Document images with source code
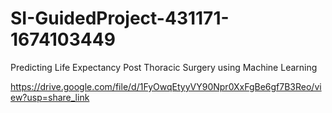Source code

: # SI-GuidedProject-431171-1674103449
Predicting Life Expectancy Post Thoracic Surgery using Machine Learning

https://drive.google.com/file/d/1FyOwqEtyyVY90Npr0XxFgBe6gf7B3Reo/view?usp=share_link
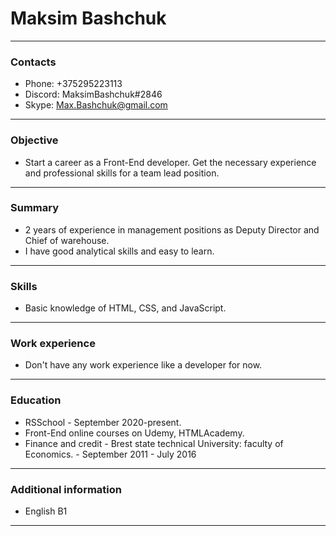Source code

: # Maksim Bashchuk

********

### Contacts

* Phone: +375295223113
* Discord: MaksimBashchuk#2846
* Skype: Max.Bashchuk@gmail.com

********

### Objective

* Start a career as a Front-End developer. Get the necessary experience and professional skills for a team lead position.

********

### Summary

* 2 years of experience in management positions as Deputy Director and Сhief of warehouse.
* I have good analytical skills and easy to learn.

********

### Skills

* Basic knowledge of HTML, CSS, and JavaScript.

********

### Work experience

* Don't have any work experience like a developer for now.

********

### Education
* RSSchool - September 2020-present.
* Front-End online courses on Udemy, HTMLAcademy.
* Finance and credit - Brest state technical University: faculty of Economics. - September 2011 - July 2016

********

### Additional information
* English B1

********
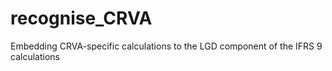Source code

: # recognise_CRVA
Embedding CRVA-specific calculations to the LGD component of the IFRS 9 calculations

WHAT YOU HAVE TO DO: Each line of the records above must be repeated exactly, but no picture belongs in the copy.

ANSWER SPACE:
Source code

: # SI-GuidedProject-431171-1674103449
Predicting Life Expectancy Post Thoracic Surgery using Machine Learning

https://drive.google.com/file/d/1FyOwqEtyyVY90Npr0XxFgBe6gf7B3Reo/view?usp=share_link
Source code

: # Maksim Bashchuk

********

### Contacts

* Phone: +375295223113
* Discord: MaksimBashchuk#2846
* Skype: Max.Bashchuk@gmail.com

********

### Objective

* Start a career as a Front-End developer. Get the necessary experience and professional skills for a team lead position.

********

### Summary

* 2 years of experience in management positions as Deputy Director and Сhief of warehouse.
* I have good analytical skills and easy to learn.

********

### Skills

* Basic knowledge of HTML, CSS, and JavaScript.

********

### Work experience

* Don't have any work experience like a developer for now.

********

### Education
* RSSchool - September 2020-present.
* Front-End online courses on Udemy, HTMLAcademy.
* Finance and credit - Brest state technical University: faculty of Economics. - September 2011 - July 2016

********

### Additional information
* English B1

********
Source code

: # recognise_CRVA
Embedding CRVA-specific calculations to the LGD component of the IFRS 9 calculations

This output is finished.